Hex encoding is ubiquitous in programming and computer science: cryptographic hash outputs (MD5, SHA, etc.) are displayed in hex, MAC addresses use hex notation (AA:BB:CC:DD:EE:FF), color values in CSS are hex (#FF5733), memory addresses in debuggers are hex, and network packet dumps (Wireshark, tcpdump) show data in hex.

This encoder converts each character to its UTF-8 byte representation in hexadecimal. For ASCII characters (0–127), this is simply the ASCII code in hex. For multi-byte UTF-8 characters (like emojis and non-Latin scripts), each byte is encoded separately, producing 2–4 hex pairs per character.

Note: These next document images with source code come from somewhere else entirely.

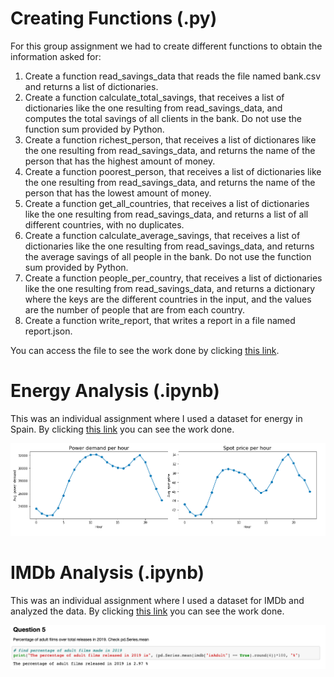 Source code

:# Creating Functions (.py)
For this group assignment we had to create different functions to obtain the information asked for:
1. Create a function read_savings_data that reads the file named bank.csv and returns a list of dictionaries.
2. Create a function calculate_total_savings, that receives a list of dictionaries like the one resulting from read_savings_data, and computes the total savings of all clients in the bank. Do not use the function sum provided by Python.
3. Create a function richest_person, that receives a list of dictionares like the one resulting from read_savings_data, and returns the name of the person that has the highest amount of money.
4. Create a function poorest_person, that receives a list of dictionaries like the one resulting from read_savings_data, and returns the name of the person that has the lowest amount of money.
5. Create a function get_all_countries, that receives a list of dictionaries like the one resulting from read_savings_data, and returns a list of all different countries, with no duplicates.
6. Create a function calculate_average_savings, that receives a list of dictionaries like the one resulting from read_savings_data, and returns the average savings of all people in the bank. Do not use the function sum provided by Python.
7. Create a function people_per_country, that receives a list of dictionaries like the one resulting from read_savings_data, and returns a dictionary where the keys are the different countries in the input, and the values are the number of people that are from each country.
8. Create a function write_report, that writes a report in a file named report.json.

You can access the file to see the work done by clicking [this link](https://github.com/Jonashellevang/IE_MBD_2020/blob/master/Python%20(Pandas%2CNumpy)/Creating%20Functions.py).

# Energy Analysis (.ipynb)
This was an individual assignment where I used a dataset for energy in Spain. By clicking [this link](https://github.com/Jonashellevang/IE_MBD_2020/blob/master/Python%20(Pandas%2CNumpy)/Energy%20Analysis.ipynb) you can see the work done.

![Energy](https://github.com/Jonashellevang/IE_MBD_2020/blob/master/Python%20(Pandas%2CNumpy)/Energy.png)

# IMDb Analysis (.ipynb)
This was an individual assignment where I used a dataset for IMDb and analyzed the data. By clicking [this link](https://github.com/Jonashellevang/IE_MBD_2020/blob/master/Python%20(Pandas%2CNumpy)/IMDb%20Analysis.ipynb) you can see the work done.

![IMDb](https://github.com/Jonashellevang/IE_MBD_2020/blob/master/Python%20(Pandas%2CNumpy)/IMDb.png)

Frequently Asked Questions

Why do some characters produce more than 2 hex digits?
Non-ASCII characters are encoded in UTF-8 using multiple bytes. For example, the euro sign € (U+20AC) encodes to 3 bytes in UTF-8: E2 82 AC. An emoji like 😀 (U+1F600) uses 4 bytes: F0 9F 98 80. Each byte becomes a 2-digit hex pair.
What's the difference between hex encoding and Base64?
Both represent binary data as text. Hex uses 2 characters per byte (overhead: 100%), while Base64 uses ~1.33 characters per byte (overhead: 33%). Hex is more human-readable and easier to inspect byte-by-byte, while Base64 is more compact and used for data transmission.
What format are cryptographic hashes in?
MD5, SHA-1, SHA-256, and other hashes are raw binary outputs, but they're almost always displayed in lowercase hex without separators. For example, an MD5 hash is 32 hex characters representing 16 bytes (128 bits).